4. Custom SSL Context Configuration
For more control over SSL configuration, let’s create a custom context with the help of Apache HTTP SSLContextBuilder for use in our Jersey Client:
@Test
void whenUsingCustomSSLContext_thenCorrectCertificateUsed() {
SSLContext sslContext = SSLContextBuilder.create()
.loadTrustMaterial(Paths.get(CERTS_DIR + "/trust.api.service.p12"), PASSWORD)
.build();
// ...
}First, we call loadTrustMaterial() to load the truststore containing trusted certificates. Then, we reference the SSL context in Jersey’s ClientBuilder:
Client client = ClientBuilder.newBuilder()
.sslContext(sslContext)
.build();Finally, the sslContext() method lets us explicitly set the SSL context for this client, which affects all requests made with it:
Response response = client
.target("https://api.service:8080/test")
.request()
.get();
assertEquals(200, response.getStatus());The main advantage is fine-grained control over SSL configuration, which can be configured differently for different endpoints.
5. Mutual TLS (mTLS) Authentication
If mutual TLS authentication is enabled on the server side, both the client and server must present certificates for authentication. This provides stronger security by ensuring both parties are authenticated. Let’s see what our setup looks like when the endpoint we need to connect to requires client authentication:
@Test
void whenUsingMutualTLS_thenCorrectCertificateUsed() {
char[] password = PASSWORD.toCharArray();
SSLContext sslContext = SSLContextBuilder.create()
.loadTrustMaterial(Paths.get(CERTS_DIR + "/trust.api.service.p12"), password)

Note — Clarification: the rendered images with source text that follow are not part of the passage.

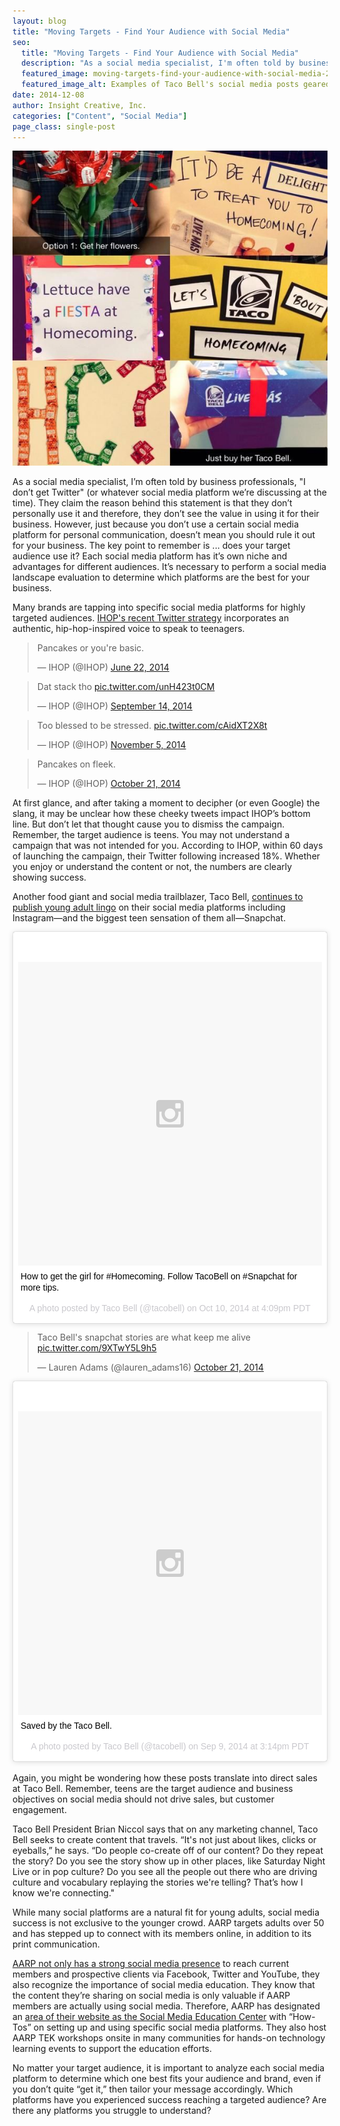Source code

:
```yaml
---
layout: blog
title: "Moving Targets - Find Your Audience with Social Media"
seo:
  title: "Moving Targets - Find Your Audience with Social Media"
  description: "As a social media specialist, I'm often told by business professionals, 'I don't get Twitter' (or whatever social media platform we're discussing at the time)."
  featured_image: moving-targets-find-your-audience-with-social-media-2.jpg
  featured_image_alt: Examples of Taco Bell's social media posts geared towards teens
date: 2014-12-08
author: Insight Creative, Inc.
categories: ["Content", "Social Media"]
page_class: single-post
---
```


![Examples of Taco Bell's social media posts geared towards teens](moving-targets-find-your-audience-with-social-media-2.jpg)

As a social media specialist, I’m often told by business professionals, "I don’t get Twitter" (or whatever social media platform we’re discussing at the time). They claim the reason behind this statement is that they don’t personally use it and therefore, they don’t see the value in using it for their business. However, just because you don’t use a certain social media platform for personal communication, doesn’t mean you should rule it out for your business. The key point to remember is ... does your target audience use it? Each social media platform has it’s own niche and advantages for different audiences. It’s necessary to perform a social media landscape evaluation to determine which platforms are the best for your business.

Many brands are tapping into specific social media platforms for highly targeted audiences. <a href="http://www.adweek.com/news/technology/whos-behind-these-crazy-ihop-tweets-160955" target="_blank" rel="noopener noreferrer">IHOP's recent Twitter strategy</a> incorporates an authentic, hip-hop-inspired voice to speak to teenagers.

<div class="social-widgets">
<blockquote class="twitter-tweet" lang="en"><p>Pancakes or you&#39;re basic.</p>&mdash; IHOP (@IHOP) <a href="https://twitter.com/IHOP/status/480772386464079872">June 22, 2014</a></blockquote>

<blockquote class="twitter-tweet" lang="en"><p>Dat stack tho <a href="http://t.co/unH423t0CM">pic.twitter.com/unH423t0CM</a></p>&mdash; IHOP (@IHOP) <a href="https://twitter.com/IHOP/status/511257977098346496">September 14, 2014</a></blockquote>

<blockquote class="twitter-tweet" lang="en"><p>Too blessed to be stressed. <a href="http://t.co/cAidXT2X8t">pic.twitter.com/cAidXT2X8t</a></p>&mdash; IHOP (@IHOP) <a href="https://twitter.com/IHOP/status/530056408369496065">November 5, 2014</a></blockquote>

<blockquote class="twitter-tweet" lang="en"><p>Pancakes on fleek.</p>&mdash; IHOP (@IHOP) <a href="https://twitter.com/IHOP/status/524606157110120448">October 21, 2014</a></blockquote>
</div>

At first glance, and after taking a moment to decipher (or even Google) the slang, it may be unclear how these cheeky tweets impact IHOP’s bottom line. But don’t let that thought cause you to dismiss the campaign. Remember, the target audience is teens. You may not understand a campaign that was not intended for you. According to IHOP, within 60 days of launching the campaign, their Twitter following increased 18%. Whether you enjoy or understand the content or not, the numbers are clearly showing success.

Another food giant and social media trailblazer, Taco Bell, <a href="http://mashable.com/2014/05/29/taco-bell-marketing-strategy/" target="_blank" rel="noopener noreferrer">continues to publish young adult lingo</a> on their social media platforms including Instagram—and the biggest teen sensation of them all—Snapchat.

<div class="social-widgets">
<blockquote class="instagram-media" data-instgrm-captioned data-instgrm-version="4" style=" background:#FFF; border:0; border-radius:3px; box-shadow:0 0 1px 0 rgba(0,0,0,0.5),0 1px 10px 0 rgba(0,0,0,0.15); margin: 1px; max-width:658px; padding:0; width:99.375%; width:-webkit-calc(100% - 2px); width:calc(100% - 2px);"><div style="padding:8px;"> <div style=" background:#F8F8F8; line-height:0; margin-top:40px; padding:50% 0; text-align:center; width:100%;"> <div style=" background:url(data:image/png;base64,iVBORw0KGgoAAAANSUhEUgAAACwAAAAsCAMAAAApWqozAAAAGFBMVEUiIiI9PT0eHh4gIB4hIBkcHBwcHBwcHBydr+JQAAAACHRSTlMABA4YHyQsM5jtaMwAAADfSURBVDjL7ZVBEgMhCAQBAf//42xcNbpAqakcM0ftUmFAAIBE81IqBJdS3lS6zs3bIpB9WED3YYXFPmHRfT8sgyrCP1x8uEUxLMzNWElFOYCV6mHWWwMzdPEKHlhLw7NWJqkHc4uIZphavDzA2JPzUDsBZziNae2S6owH8xPmX8G7zzgKEOPUoYHvGz1TBCxMkd3kwNVbU0gKHkx+iZILf77IofhrY1nYFnB/lQPb79drWOyJVa/DAvg9B/rLB4cC+Nqgdz/TvBbBnr6GBReqn/nRmDgaQEej7WhonozjF+Y2I/fZou/qAAAAAElFTkSuQmCC); display:block; height:44px; margin:0 auto -44px; position:relative; top:-22px; width:44px;"></div></div> <p style=" margin:8px 0 0 0; padding:0 4px;"> <a href="https://instagram.com/p/uZGm-JQhEa/" style=" color:#000; font-family:Arial,sans-serif; font-size:14px; font-style:normal; font-weight:normal; line-height:17px; text-decoration:none; word-wrap:break-word;" target="_top">How to get the girl for #Homecoming. Follow TacoBell on #Snapchat for more tips.</a></p> <p style=" color:#c9c8cd; font-family:Arial,sans-serif; font-size:14px; line-height:17px; margin-bottom:0; margin-top:8px; overflow:hidden; padding:8px 0 7px; text-align:center; text-overflow:ellipsis; white-space:nowrap;">A photo posted by Taco Bell (@tacobell) on <time style=" font-family:Arial,sans-serif; font-size:14px; line-height:17px;" datetime="2014-10-20T23:09:55+00:00">Oct 10, 2014 at 4:09pm PDT</time></p></div></blockquote>

<blockquote class="twitter-tweet" lang="en"><p>Taco Bell&#39;s snapchat stories are what keep me alive <a href="http://t.co/9XTwY5L9h5">pic.twitter.com/9XTwY5L9h5</a></p>&mdash; Lauren Adams (@lauren_adams16) <a href="https://twitter.com/lauren_adams16/status/524378181051359232">October 21, 2014</a></blockquote>

<blockquote class="instagram-media" data-instgrm-captioned data-instgrm-version="4" style=" background:#FFF; border:0; border-radius:3px; box-shadow:0 0 1px 0 rgba(0,0,0,0.5),0 1px 10px 0 rgba(0,0,0,0.15); margin: 1px; max-width:658px; padding:0; width:99.375%; width:-webkit-calc(100% - 2px); width:calc(100% - 2px);"><div style="padding:8px;"> <div style=" background:#F8F8F8; line-height:0; margin-top:40px; padding:50% 0; text-align:center; width:100%;"> <div style=" background:url(data:image/png;base64,iVBORw0KGgoAAAANSUhEUgAAACwAAAAsCAMAAAApWqozAAAAGFBMVEUiIiI9PT0eHh4gIB4hIBkcHBwcHBwcHBydr+JQAAAACHRSTlMABA4YHyQsM5jtaMwAAADfSURBVDjL7ZVBEgMhCAQBAf//42xcNbpAqakcM0ftUmFAAIBE81IqBJdS3lS6zs3bIpB9WED3YYXFPmHRfT8sgyrCP1x8uEUxLMzNWElFOYCV6mHWWwMzdPEKHlhLw7NWJqkHc4uIZphavDzA2JPzUDsBZziNae2S6owH8xPmX8G7zzgKEOPUoYHvGz1TBCxMkd3kwNVbU0gKHkx+iZILf77IofhrY1nYFnB/lQPb79drWOyJVa/DAvg9B/rLB4cC+Nqgdz/TvBbBnr6GBReqn/nRmDgaQEej7WhonozjF+Y2I/fZou/qAAAAAElFTkSuQmCC); display:block; height:44px; margin:0 auto -44px; position:relative; top:-22px; width:44px;"></div></div> <p style=" margin:8px 0 0 0; padding:0 4px;"> <a href="https://instagram.com/p/sf-3SFQhFJ/" style=" color:#000; font-family:Arial,sans-serif; font-size:14px; font-style:normal; font-weight:normal; line-height:17px; text-decoration:none; word-wrap:break-word;" target="_top">Saved by the Taco Bell.</a></p> <p style=" color:#c9c8cd; font-family:Arial,sans-serif; font-size:14px; line-height:17px; margin-bottom:0; margin-top:8px; overflow:hidden; padding:8px 0 7px; text-align:center; text-overflow:ellipsis; white-space:nowrap;">A photo posted by Taco Bell (@tacobell) on <time style=" font-family:Arial,sans-serif; font-size:14px; line-height:17px;" datetime="2014-09-03T22:14:08+00:00">Sep 9, 2014 at 3:14pm PDT</time></p></div></blockquote>

</div>
<br>
Again, you might be wondering how these posts translate into direct sales at Taco Bell. Remember, teens are the target audience and business objectives on social media should not drive sales, but customer engagement.

Taco Bell President Brian Niccol says that on any marketing channel, Taco Bell seeks to create content that travels. “It's not just about likes, clicks or eyeballs,” he says. “Do people co-create off of our content? Do they repeat the story? Do you see the story show up in other places, like Saturday Night Live or in pop culture? Do you see all the people out there who are driving culture and vocabulary replaying the stories we're telling? That’s how I know we're connecting."

While many social platforms are a natural fit for young adults, social media success is not exclusive to the younger crowd. AARP targets adults over 50 and has stepped up to connect with its members online, in addition to its print communication.

<a href="http://digiday.com/brands/rocketfuel-inside-aarps-social-media-strategy/" target="_blank" rel="noopener noreferrer">AARP not only has a strong social media presence</a> to reach current members and prospective clients via Facebook, Twitter and YouTube, they also recognize the importance of social media education. They know that the content they’re sharing on social media is only valuable if AARP members are actually using social media. Therefore, AARP has designated an <a href="http://www.aarp.org/home-family/personal-technology/tek/social-media-education-center/" target="_blank" rel="noopener noreferrer">area of their website as the Social Media Education Center</a> with “How-Tos” on setting up and using specific social media platforms. They also host AARP TEK workshops onsite in many communities for hands-on technology learning events to support the education efforts.

No matter your target audience, it is important to analyze each social media platform to determine which one best fits your audience and brand, even if you don’t quite “get it,” then tailor your message accordingly. Which platforms have you experienced success reaching a targeted audience? Are there any platforms you struggle to understand?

.loadKeyMaterial(Paths.get(CERTS_DIR + "/client.api.service.p12"), password, password)
.build();
Client client = ClientBuilder.newBuilder()
.sslContext(sslContext)
.build();
Response response = client
.target("https://api.service:8080/test")
.request()
.get();
assertEquals(200, response.getStatus());
}The only difference in this approach is setting loadKeyMaterial(), which loads the client certificate and private key for client authentication.
6. Conclusion
In this article, we’ve explored different approaches to configuring HTTPS with Jersey Client, ranging from simple JVM Parameters to mutual TLS, which offers maximum security with bidirectional authentication. Most importantly, Jersey Client provides the flexibility to handle these different scenarios effectively.